→ **Source data**
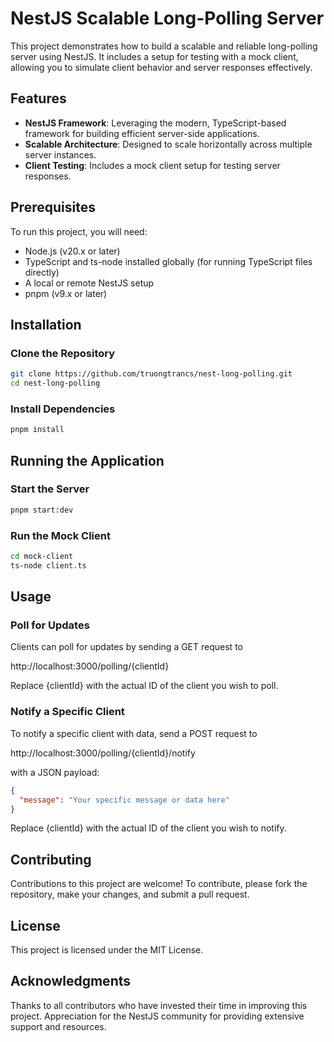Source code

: # NestJS Scalable Long-Polling Server

This project demonstrates how to build a scalable and reliable long-polling server using NestJS. It includes a setup for testing with a mock client, allowing you to simulate client behavior and server responses effectively.

## Features

- **NestJS Framework**: Leveraging the modern, TypeScript-based framework for building efficient server-side applications.
- **Scalable Architecture**: Designed to scale horizontally across multiple server instances.
- **Client Testing**: Includes a mock client setup for testing server responses.

## Prerequisites

To run this project, you will need:

- Node.js (v20.x or later)
- TypeScript and ts-node installed globally (for running TypeScript files directly)
- A local or remote NestJS setup
- pnpm (v9.x or later)

## Installation

### Clone the Repository

```bash
git clone https://github.com/truongtrancs/nest-long-polling.git
cd nest-long-polling
```

### Install Dependencies

```bash
pnpm install
```

## Running the Application

### Start the Server

```bash
pnpm start:dev
```

### Run the Mock Client

```bash
cd mock-client
ts-node client.ts
```

## Usage

### Poll for Updates

Clients can poll for updates by sending a GET request to

http://localhost:3000/polling/{clientId}

Replace {clientId} with the actual ID of the client you wish to poll.

### Notify a Specific Client

To notify a specific client with data, send a POST request to

http://localhost:3000/polling/{clientId}/notify

with a JSON payload:

```json
{
  "message": "Your specific message or data here"
}
```

Replace {clientId} with the actual ID of the client you wish to notify.

## Contributing

Contributions to this project are welcome! To contribute, please fork the repository, make your changes, and submit a pull request.

## License

This project is licensed under the MIT License.

## Acknowledgments

Thanks to all contributors who have invested their time in improving this project.
Appreciation for the NestJS community for providing extensive support and resources.
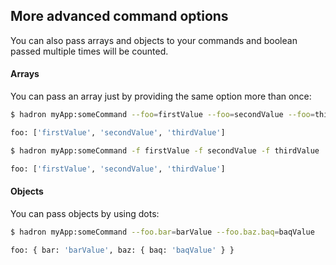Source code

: ## More advanced command options
You can also pass arrays and objects to your commands and boolean passed multiple times will be counted.

#### Arrays
You can pass an array just by providing the same option more than once:

```bash
$ hadron myApp:someCommand --foo=firstValue --foo=secondValue --foo=thirdValue

foo: ['firstValue', 'secondValue', 'thirdValue']
```

```bash
$ hadron myApp:someCommand -f firstValue -f secondValue -f thirdValue

foo: ['firstValue', 'secondValue', 'thirdValue']
```

#### Objects
You can pass objects by using dots:
```bash
$ hadron myApp:someCommand --foo.bar=barValue --foo.baz.baq=baqValue

foo: { bar: 'barValue', baz: { baq: 'baqValue' } }
```
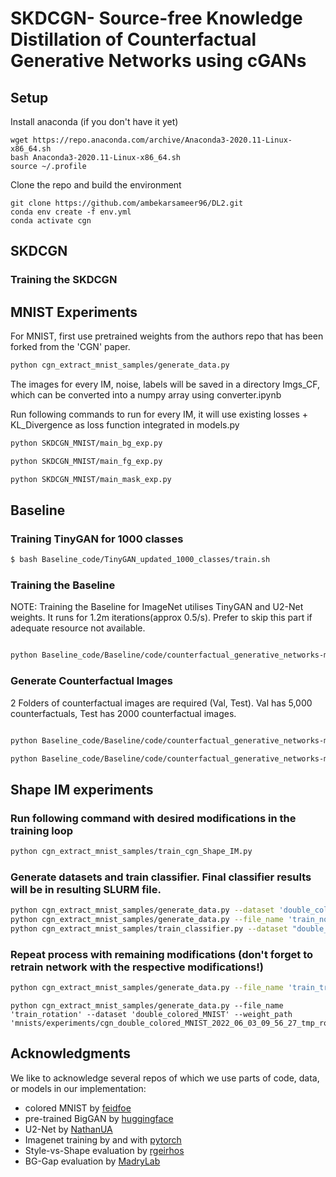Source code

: # SKDCGN- Source-free Knowledge Distillation of Counterfactual Generative Networks using cGANs



## Setup ##
Install anaconda (if you don't have it yet)
```Shell
wget https://repo.anaconda.com/archive/Anaconda3-2020.11-Linux-x86_64.sh
bash Anaconda3-2020.11-Linux-x86_64.sh
source ~/.profile
```

Clone the repo and build the environment

```Shell
git clone https://github.com/ambekarsameer96/DL2.git
conda env create -f env.yml
conda activate cgn
```

## SKDCGN ##


### Training the SKDCGN



## MNIST Experiments ###
For MNIST, first use pretrained weights from the authors repo that has been forked from the 'CGN' paper. 

```bash
python cgn_extract_mnist_samples/generate_data.py

```
The images for every IM, noise, labels will be saved in a directory Imgs_CF, which can be converted into a numpy array using converter.ipynb 

Run following commands to run for every IM, it will use existing losses + KL_Divergence as loss function integrated in models.py
```bash
python SKDCGN_MNIST/main_bg_exp.py

python SKDCGN_MNIST/main_fg_exp.py

python SKDCGN_MNIST/main_mask_exp.py

```

## Baseline ###

### Training TinyGAN for 1000 classes
```bash
$ bash Baseline_code/TinyGAN_updated_1000_classes/train.sh
```

### Training the Baseline

NOTE: Training the Baseline for ImageNet utilises TinyGAN and U2-Net weights. It runs for 1.2m iterations(approx 0.5/s). Prefer to skip this part if adequate resource not available.

```bash

python Baseline_code/Baseline/code/counterfactual_generative_networks-main/imagenet/train_cgn.py --model_name MODEL_NAME
```

### Generate Counterfactual Images

2 Folders of counterfactual images are required (Val, Test). Val has 5,000 counterfactuals, Test has 2000 counterfactual images. 

```bash

python Baseline_code/Baseline/code/counterfactual_generative_networks-main/imagenet/generate_data.py --n_data 5000 --weights_path imagenet/weights/cgn.pth --mode random --run_name val --truncation 0.5 --batch_sz 1

python Baseline_code/Baseline/code/counterfactual_generative_networks-main/imagenet/generate_data.py --n_data 2000 --weights_path imagenet/weights/cgn.pth --mode random --run_name test --truncation 0.5 --batch_sz 1
```

## Shape IM experiments ##
### Run following command with desired modifications in the training loop
```bash
python cgn_extract_mnist_samples/train_cgn_Shape_IM.py
```

### Generate datasets and train classifier. Final classifier results will be in resulting SLURM file.
```bash
python cgn_extract_mnist_samples/generate_data.py --dataset 'double_colored_MNIST'
python cgn_extract_mnist_samples/generate_data.py --file_name 'train_noise' --dataset 'double_colored_MNIST' --weight_path 'mnists/experiments/cgn_double_colored_MNIST_2022_06_02_14_31_20_tmp_noise01/weights/ckp_46000.pth'
python cgn_extract_mnist_samples/train_classifier.py --dataset "double_colored_MNIST_counterfactual"
```

### Repeat process with remaining modifications (don't forget to retrain network with the respective modifications!)
```bash
python cgn_extract_mnist_samples/generate_data.py --file_name 'train_transparent' --dataset 'double_colored_MNIST' --weight_path 'mnists/experiments/cgn_double_colored_MNIST_2022_06_01_10_24_42_tmp_transparent75/weights/ckp_46000.pth'
```
```
python cgn_extract_mnist_samples/generate_data.py --file_name 'train_rotation' --dataset 'double_colored_MNIST' --weight_path 'mnists/experiments/cgn_double_colored_MNIST_2022_06_03_09_56_27_tmp_rotation180deg/weights/ckp_46000.pth'
```

## Acknowledgments ##
We like to acknowledge several repos of which we use parts of code, data, or models in our implementation:

- colored MNIST by [feidfoe](https://github.com/feidfoe/learning-not-to-learn)
- pre-trained BigGAN by [huggingface](https://github.com/huggingface/pytorch-pretrained-BigGAN)
- U2-Net by [NathanUA](https://github.com/NathanUA/U-2-Net/)
- Imagenet training by and with [pytorch](https://github.com/pytorch/examples/tree/master/imagenet)
- Style-vs-Shape evaluation by [rgeirhos](https://github.com/rgeirhos/texture-vs-shape)
- BG-Gap evaluation by [MadryLab](https://github.com/MadryLab/backgrounds_challenge)
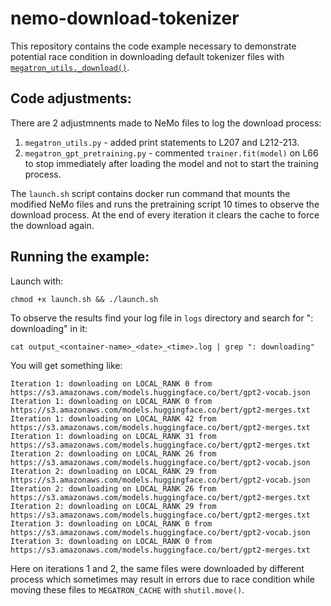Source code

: # nemo-download-tokenizer

This repository contains the code example necessary to demonstrate potential race condition in downloading default tokenizer files with [`megatron_utils._download()`](https://github.com/NVIDIA/NeMo/blob/e938df327c6d1e9d26e9670e51c1ceea0bf5a677/nemo/collections/nlp/modules/common/megatron/megatron_utils.py#L193-L215).

## Code adjustments:

There are 2 adjustmnents made to NeMo files to log the download process:
1. `megatron_utils.py` - added print statements to L207 and L212-213.
2. `megatron_gpt_pretraining.py` - commented `trainer.fit(model)` on L66 to stop immediately after loading the model and not to start the training process.

The `launch.sh` script contains docker run command that mounts the modified NeMo files and runs the pretraining script 10 times to observe the download process. At the end of every iteration it clears the cache to force the download again.

## Running the example:

Launch with:

```
chmod +x launch.sh && ./launch.sh
```

To observe the results find your log file in `logs` directory and search for ": downloading" in it:

```
cat output_<container-name>_<date>_<time>.log | grep ": downloading"
```

You will get something like:
```
Iteration 1: downloading on LOCAL_RANK 0 from https://s3.amazonaws.com/models.huggingface.co/bert/gpt2-vocab.json
Iteration 1: downloading on LOCAL_RANK 0 from https://s3.amazonaws.com/models.huggingface.co/bert/gpt2-merges.txt
Iteration 1: downloading on LOCAL_RANK 42 from https://s3.amazonaws.com/models.huggingface.co/bert/gpt2-merges.txt
Iteration 1: downloading on LOCAL_RANK 31 from https://s3.amazonaws.com/models.huggingface.co/bert/gpt2-merges.txt
Iteration 2: downloading on LOCAL_RANK 26 from https://s3.amazonaws.com/models.huggingface.co/bert/gpt2-vocab.json
Iteration 2: downloading on LOCAL_RANK 29 from https://s3.amazonaws.com/models.huggingface.co/bert/gpt2-vocab.json
Iteration 2: downloading on LOCAL_RANK 26 from https://s3.amazonaws.com/models.huggingface.co/bert/gpt2-merges.txt
Iteration 2: downloading on LOCAL_RANK 29 from https://s3.amazonaws.com/models.huggingface.co/bert/gpt2-merges.txt
Iteration 3: downloading on LOCAL_RANK 0 from https://s3.amazonaws.com/models.huggingface.co/bert/gpt2-vocab.json
Iteration 3: downloading on LOCAL_RANK 0 from https://s3.amazonaws.com/models.huggingface.co/bert/gpt2-merges.txt
```

Here on iterations 1 and 2, the same files were downloaded by different process which sometimes may result in errors due to race condition while moving these files to `MEGATRON_CACHE` with `shutil.move()`.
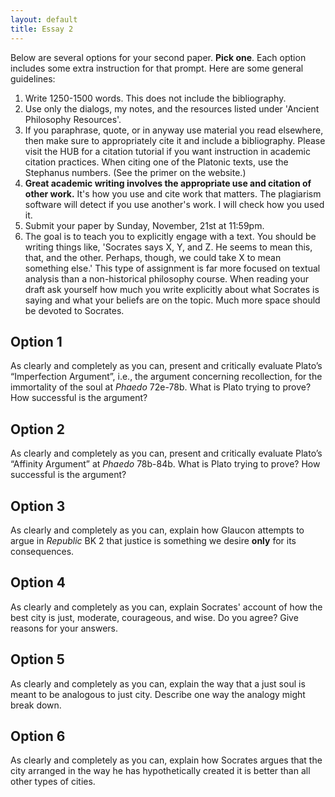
 ```yaml
---
layout: default
title: Essay 2
---
```


Below are several options for your second paper. **Pick one**. Each option includes some extra instruction for that prompt. Here are some general guidelines: 

1. Write 1250-1500 words. This does not include the bibliography. 
2. Use only the dialogs, my notes, and the resources listed under 'Ancient Philosophy Resources'. 
3. If you paraphrase, quote, or in anyway use material you read elsewhere, then make sure to appropriately cite it and include a bibliography. Please visit the HUB for a citation tutorial if you want instruction in academic citation practices. When citing one of the Platonic texts, use the Stephanus numbers. (See the primer on the website.) 
4. **Great academic writing involves the appropriate use and citation of other work.** It's how you use and cite work that matters. The plagiarism software will detect if you use another's work. I will check how you used it. 
4. Submit your paper by Sunday, November, 21st at 11:59pm. 
5. The goal is to teach you to explicitly engage with a text. You should be writing things like, 'Socrates says X, Y, and Z. He seems to mean this, that, and the other. Perhaps, though, we could take X to mean something else.' This type of assignment is far more focused on textual analysis than a non-historical philosophy course. When reading your draft ask yourself how much you write explicitly about what Socrates is saying and what your beliefs are on the topic. Much more space should be devoted to Socrates. 


## Option 1

As clearly and completely as you can, present and critically evaluate Plato’s “Imperfection Argument”, i.e., the argument concerning recollection, for the immortality of the soul at *Phaedo* 72e-78b. What is Plato trying to prove? How successful is the argument?

## Option 2

As clearly and completely as you can, present and critically evaluate Plato’s “Affinity Argument” at *Phaedo* 78b-84b. What is Plato trying to prove? How successful is the argument?


## Option 3

As clearly and completely as you can, explain how Glaucon attempts to argue in *Republic* BK 2 that justice is something we desire **only** for its consequences. 

## Option 4

As clearly and completely as you can, explain Socrates' account of  how the best city is just, moderate, courageous, and wise. Do you agree? Give reasons for your answers. 

## Option 5

As clearly and completely as you can, explain the way that a just soul is meant to be analogous to just city. Describe one way the analogy might break down.  

## Option 6

As clearly and completely as you can, explain how Socrates argues that the city arranged in the way he has hypothetically created it is better than all other types of cities.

→ **What you should do**
Transcribe, exactly and without additions, the lines of the records above, beginning with the line that contains "Below are several" and ending with the line that contains "4. Submit your", both included.

→ **Answer to this problem**
Below are several options for your second paper. **Pick one**. Each option includes some extra instruction for that prompt. Here are some general guidelines: 

1. Write 1250-1500 words. This does not include the bibliography. 
2. Use only the dialogs, my notes, and the resources listed under 'Ancient Philosophy Resources'. 
3. If you paraphrase, quote, or in anyway use material you read elsewhere, then make sure to appropriately cite it and include a bibliography. Please visit the HUB for a citation tutorial if you want instruction in academic citation practices. When citing one of the Platonic texts, use the Stephanus numbers. (See the primer on the website.) 
4. **Great academic writing involves the appropriate use and citation of other work.** It's how you use and cite work that matters. The plagiarism software will detect if you use another's work. I will check how you used it. 
4. Submit your paper by Sunday, November, 21st at 11:59pm. 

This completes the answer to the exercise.